WHAT IS EXPECTED - For the data below, retype word for word the lines from the one containing "- Enhances Hazel" through the one containing "(@; 1/0): Mapping"; drop the pictures.

MATERIAL FOR THIS TASK -
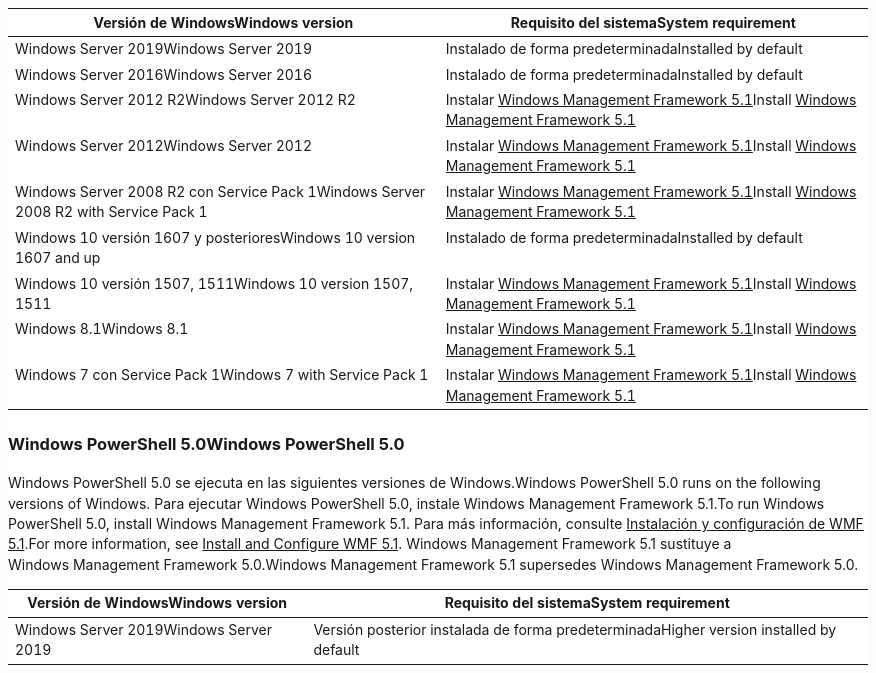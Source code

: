 | <span data-ttu-id="ee5c0-113">Versión de Windows</span><span class="sxs-lookup"><span data-stu-id="ee5c0-113">Windows version</span></span> | <span data-ttu-id="ee5c0-114">Requisito del sistema</span><span class="sxs-lookup"><span data-stu-id="ee5c0-114">System requirement</span></span> |
| ----- | ----- |
| <span data-ttu-id="ee5c0-115">Windows Server 2019</span><span class="sxs-lookup"><span data-stu-id="ee5c0-115">Windows Server 2019</span></span> | <span data-ttu-id="ee5c0-116">Instalado de forma predeterminada</span><span class="sxs-lookup"><span data-stu-id="ee5c0-116">Installed by default</span></span> |
| <span data-ttu-id="ee5c0-117">Windows Server 2016</span><span class="sxs-lookup"><span data-stu-id="ee5c0-117">Windows Server 2016</span></span> | <span data-ttu-id="ee5c0-118">Instalado de forma predeterminada</span><span class="sxs-lookup"><span data-stu-id="ee5c0-118">Installed by default</span></span> |
| <span data-ttu-id="ee5c0-119">Windows Server 2012 R2</span><span class="sxs-lookup"><span data-stu-id="ee5c0-119">Windows Server 2012 R2</span></span> | <span data-ttu-id="ee5c0-120">Instalar [Windows Management Framework 5.1](https://aka.ms/wmf5download)</span><span class="sxs-lookup"><span data-stu-id="ee5c0-120">Install [Windows Management Framework 5.1](https://aka.ms/wmf5download)</span></span> |
| <span data-ttu-id="ee5c0-121">Windows Server 2012</span><span class="sxs-lookup"><span data-stu-id="ee5c0-121">Windows Server 2012</span></span> | <span data-ttu-id="ee5c0-122">Instalar [Windows Management Framework 5.1](https://aka.ms/wmf5download)</span><span class="sxs-lookup"><span data-stu-id="ee5c0-122">Install [Windows Management Framework 5.1](https://aka.ms/wmf5download)</span></span> |
| <span data-ttu-id="ee5c0-123">Windows Server 2008 R2 con Service Pack 1</span><span class="sxs-lookup"><span data-stu-id="ee5c0-123">Windows Server 2008 R2 with Service Pack 1</span></span> | <span data-ttu-id="ee5c0-124">Instalar [Windows Management Framework 5.1](https://aka.ms/wmf5download)</span><span class="sxs-lookup"><span data-stu-id="ee5c0-124">Install [Windows Management Framework 5.1](https://aka.ms/wmf5download)</span></span> |
| <span data-ttu-id="ee5c0-125">Windows 10 versión 1607 y posteriores</span><span class="sxs-lookup"><span data-stu-id="ee5c0-125">Windows 10 version 1607 and up</span></span> | <span data-ttu-id="ee5c0-126">Instalado de forma predeterminada</span><span class="sxs-lookup"><span data-stu-id="ee5c0-126">Installed by default</span></span> |
| <span data-ttu-id="ee5c0-127">Windows 10 versión 1507, 1511</span><span class="sxs-lookup"><span data-stu-id="ee5c0-127">Windows 10 version 1507, 1511</span></span> | <span data-ttu-id="ee5c0-128">Instalar [Windows Management Framework 5.1](https://aka.ms/wmf5download)</span><span class="sxs-lookup"><span data-stu-id="ee5c0-128">Install [Windows Management Framework 5.1](https://aka.ms/wmf5download)</span></span> |
| <span data-ttu-id="ee5c0-129">Windows 8.1</span><span class="sxs-lookup"><span data-stu-id="ee5c0-129">Windows 8.1</span></span> | <span data-ttu-id="ee5c0-130">Instalar [Windows Management Framework 5.1](https://aka.ms/wmf5download)</span><span class="sxs-lookup"><span data-stu-id="ee5c0-130">Install [Windows Management Framework 5.1](https://aka.ms/wmf5download)</span></span> |
| <span data-ttu-id="ee5c0-131">Windows 7 con Service Pack 1</span><span class="sxs-lookup"><span data-stu-id="ee5c0-131">Windows 7 with Service Pack 1</span></span> | <span data-ttu-id="ee5c0-132">Instalar [Windows Management Framework 5.1](https://aka.ms/wmf5download)</span><span class="sxs-lookup"><span data-stu-id="ee5c0-132">Install [Windows Management Framework 5.1](https://aka.ms/wmf5download)</span></span> |

### <a name="windows-powershell-50"></a><span data-ttu-id="ee5c0-133">Windows PowerShell 5.0</span><span class="sxs-lookup"><span data-stu-id="ee5c0-133">Windows PowerShell 5.0</span></span>

<span data-ttu-id="ee5c0-134">Windows PowerShell 5.0 se ejecuta en las siguientes versiones de Windows.</span><span class="sxs-lookup"><span data-stu-id="ee5c0-134">Windows PowerShell 5.0 runs on the following versions of Windows.</span></span> <span data-ttu-id="ee5c0-135">Para ejecutar Windows PowerShell 5.0, instale Windows Management Framework 5.1.</span><span class="sxs-lookup"><span data-stu-id="ee5c0-135">To run Windows PowerShell 5.0, install Windows Management Framework 5.1.</span></span> <span data-ttu-id="ee5c0-136">Para más información, consulte [Instalación y configuración de WMF 5.1](../wmf/setup/install-configure.md).</span><span class="sxs-lookup"><span data-stu-id="ee5c0-136">For more information, see [Install and Configure WMF 5.1](../wmf/setup/install-configure.md).</span></span> <span data-ttu-id="ee5c0-137">Windows Management Framework 5.1 sustituye a Windows Management Framework 5.0.</span><span class="sxs-lookup"><span data-stu-id="ee5c0-137">Windows Management Framework 5.1 supersedes Windows Management Framework 5.0.</span></span>

| <span data-ttu-id="ee5c0-138">Versión de Windows</span><span class="sxs-lookup"><span data-stu-id="ee5c0-138">Windows version</span></span> | <span data-ttu-id="ee5c0-139">Requisito del sistema</span><span class="sxs-lookup"><span data-stu-id="ee5c0-139">System requirement</span></span> |
| ----- | ----- |
| <span data-ttu-id="ee5c0-140">Windows Server 2019</span><span class="sxs-lookup"><span data-stu-id="ee5c0-140">Windows Server 2019</span></span> | <span data-ttu-id="ee5c0-141">Versión posterior instalada de forma predeterminada</span><span class="sxs-lookup"><span data-stu-id="ee5c0-141">Higher version installed by default</span></span> |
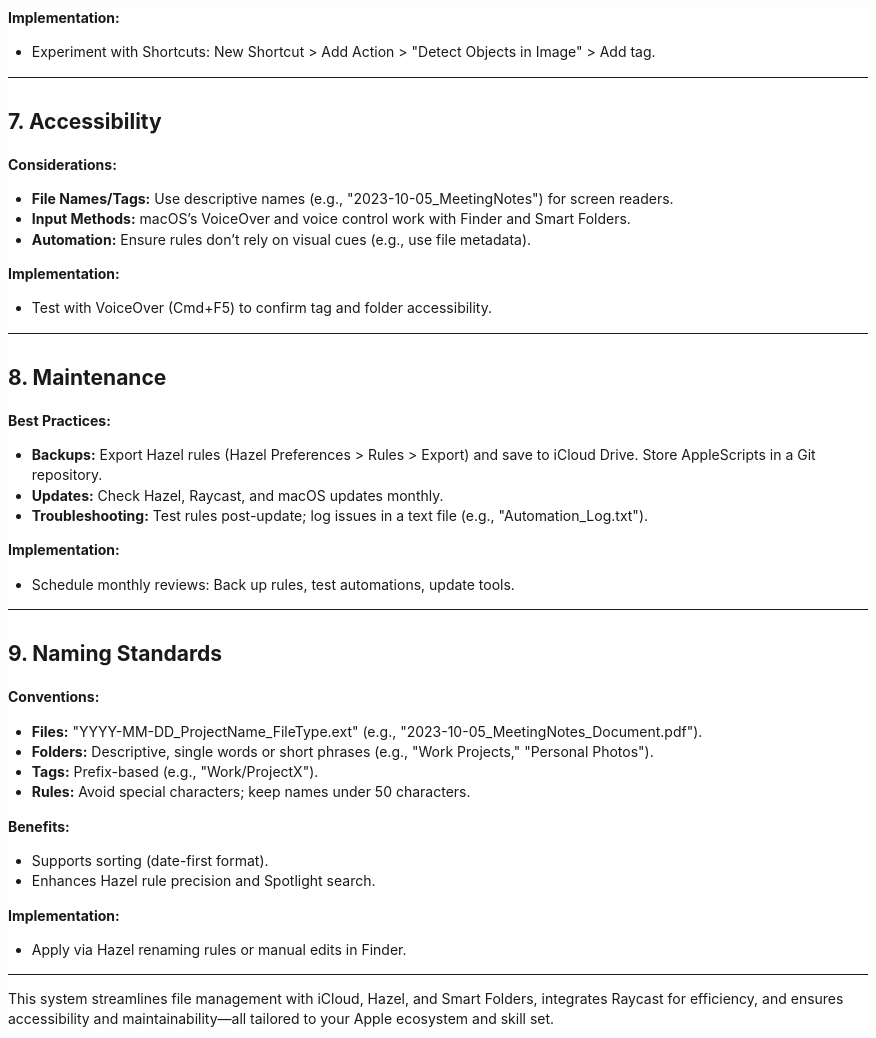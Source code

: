 **Implementation:**
- Experiment with Shortcuts: New Shortcut > Add Action > "Detect Objects in Image" > Add tag.

---

## 7. Accessibility

**Considerations:**
- **File Names/Tags:** Use descriptive names (e.g., "2023-10-05_MeetingNotes") for screen readers.
- **Input Methods:** macOS’s VoiceOver and voice control work with Finder and Smart Folders.
- **Automation:** Ensure rules don’t rely on visual cues (e.g., use file metadata).

**Implementation:**
- Test with VoiceOver (Cmd+F5) to confirm tag and folder accessibility.

---

## 8. Maintenance

**Best Practices:**
- **Backups:** Export Hazel rules (Hazel Preferences > Rules > Export) and save to iCloud Drive. Store AppleScripts in a Git repository.
- **Updates:** Check Hazel, Raycast, and macOS updates monthly.
- **Troubleshooting:** Test rules post-update; log issues in a text file (e.g., "Automation_Log.txt").

**Implementation:**
- Schedule monthly reviews: Back up rules, test automations, update tools.

---

## 9. Naming Standards

**Conventions:**
- **Files:** "YYYY-MM-DD_ProjectName_FileType.ext" (e.g., "2023-10-05_MeetingNotes_Document.pdf").
- **Folders:** Descriptive, single words or short phrases (e.g., "Work Projects," "Personal Photos").
- **Tags:** Prefix-based (e.g., "Work/ProjectX").
- **Rules:** Avoid special characters; keep names under 50 characters.

**Benefits:**
- Supports sorting (date-first format).
- Enhances Hazel rule precision and Spotlight search.

**Implementation:**
- Apply via Hazel renaming rules or manual edits in Finder.

---

This system streamlines file management with iCloud, Hazel, and Smart Folders, integrates Raycast for efficiency, and ensures accessibility and maintainability—all tailored to your Apple ecosystem and skill set.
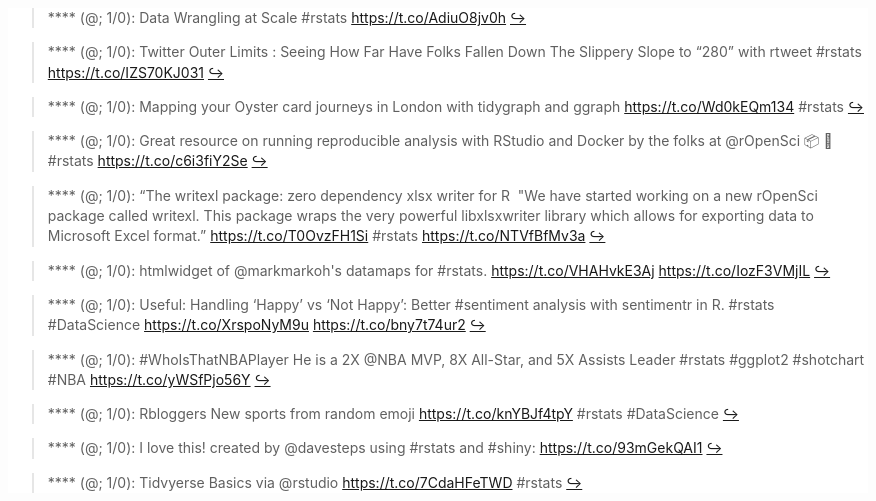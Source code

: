 > **** (@; 1/0): Data Wrangling at Scale #rstats https://t.co/AdiuO8jv0h  [&#8618;](https://twitter.com/dataandme/status/934842877418536961)




> **** (@; 1/0): Twitter Outer Limits : Seeing How Far Have Folks Fallen Down The Slippery Slope to “280” with rtweet #rstats https://t.co/IZS70KJ031  [&#8618;](https://twitter.com/dataandme/status/934842611436802048)




> **** (@; 1/0): Mapping your Oyster card journeys in London with tidygraph and ggraph https://t.co/Wd0kEQm134 #rstats  [&#8618;](https://twitter.com/dataandme/status/934842423162925061)




> **** (@; 1/0): Great resource on running reproducible analysis with RStudio and Docker by the folks at @rOpenSci 📦 🐋 #rstats https://t.co/c6i3fiY2Se  [&#8618;](https://twitter.com/dataandme/status/934834654498222080)




> **** (@; 1/0): “The writexl package: zero dependency xlsx writer for R
 "We have started working on a new rOpenSci package called writexl. This package wraps the very powerful libxlsxwriter library which allows for exporting data to Microsoft Excel format.”  https://t.co/T0OvzFH1Si #rstats https://t.co/NTVfBfMv3a  [&#8618;](https://twitter.com/dataandme/status/934815314960945153)




> **** (@; 1/0): htmlwidget of @markmarkoh's datamaps for #rstats. https://t.co/VHAHvkE3Aj https://t.co/IozF3VMjIL  [&#8618;](https://twitter.com/dataandme/status/934808085666893824)




> **** (@; 1/0): Useful: Handling ‘Happy’ vs ‘Not Happy’: Better #sentiment analysis with sentimentr in R. #rstats #DataScience https://t.co/XrspoNyM9u https://t.co/bny7t74ur2  [&#8618;](https://twitter.com/dataandme/status/934775501826199554)




> **** (@; 1/0): #WhoIsThatNBAPlayer He is a 2X @NBA MVP, 8X All-Star, and 5X Assists Leader #rstats #ggplot2 #shotchart #NBA https://t.co/yWSfPjo56Y  [&#8618;](https://twitter.com/dataandme/status/934746053206667264)




> **** (@; 1/0): Rbloggers New sports from random emoji https://t.co/knYBJf4tpY #rstats #DataScience  [&#8618;](https://twitter.com/dataandme/status/934693605637226496)




> **** (@; 1/0): I love this! created by @davesteps using #rstats and #shiny: https://t.co/93mGekQAI1  [&#8618;](https://twitter.com/dataandme/status/934668807091580929)




> **** (@; 1/0): Tidvyerse Basics via @rstudio https://t.co/7CdaHFeTWD #rstats  [&#8618;](https://twitter.com/dataandme/status/934595563802300416)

FINISHED TASK -
- Enhances Hazel rule precision and Spotlight search.

**Implementation:**
- Apply via Hazel renaming rules or manual edits in Finder.

---

This system streamlines file management with iCloud, Hazel, and Smart Folders, integrates Raycast for efficiency, and ensures accessibility and maintainability—all tailored to your Apple ecosystem and skill set.
Source code

: > **** (@; 1/0): Data Wrangling at Scale #rstats https://t.co/AdiuO8jv0h  [&#8618;](https://twitter.com/dataandme/status/934842877418536961)




> **** (@; 1/0): Twitter Outer Limits : Seeing How Far Have Folks Fallen Down The Slippery Slope to “280” with rtweet #rstats https://t.co/IZS70KJ031  [&#8618;](https://twitter.com/dataandme/status/934842611436802048)




> **** (@; 1/0): Mapping your Oyster card journeys in London with tidygraph and ggraph https://t.co/Wd0kEQm134 #rstats  [&#8618;](https://twitter.com/dataandme/status/934842423162925061)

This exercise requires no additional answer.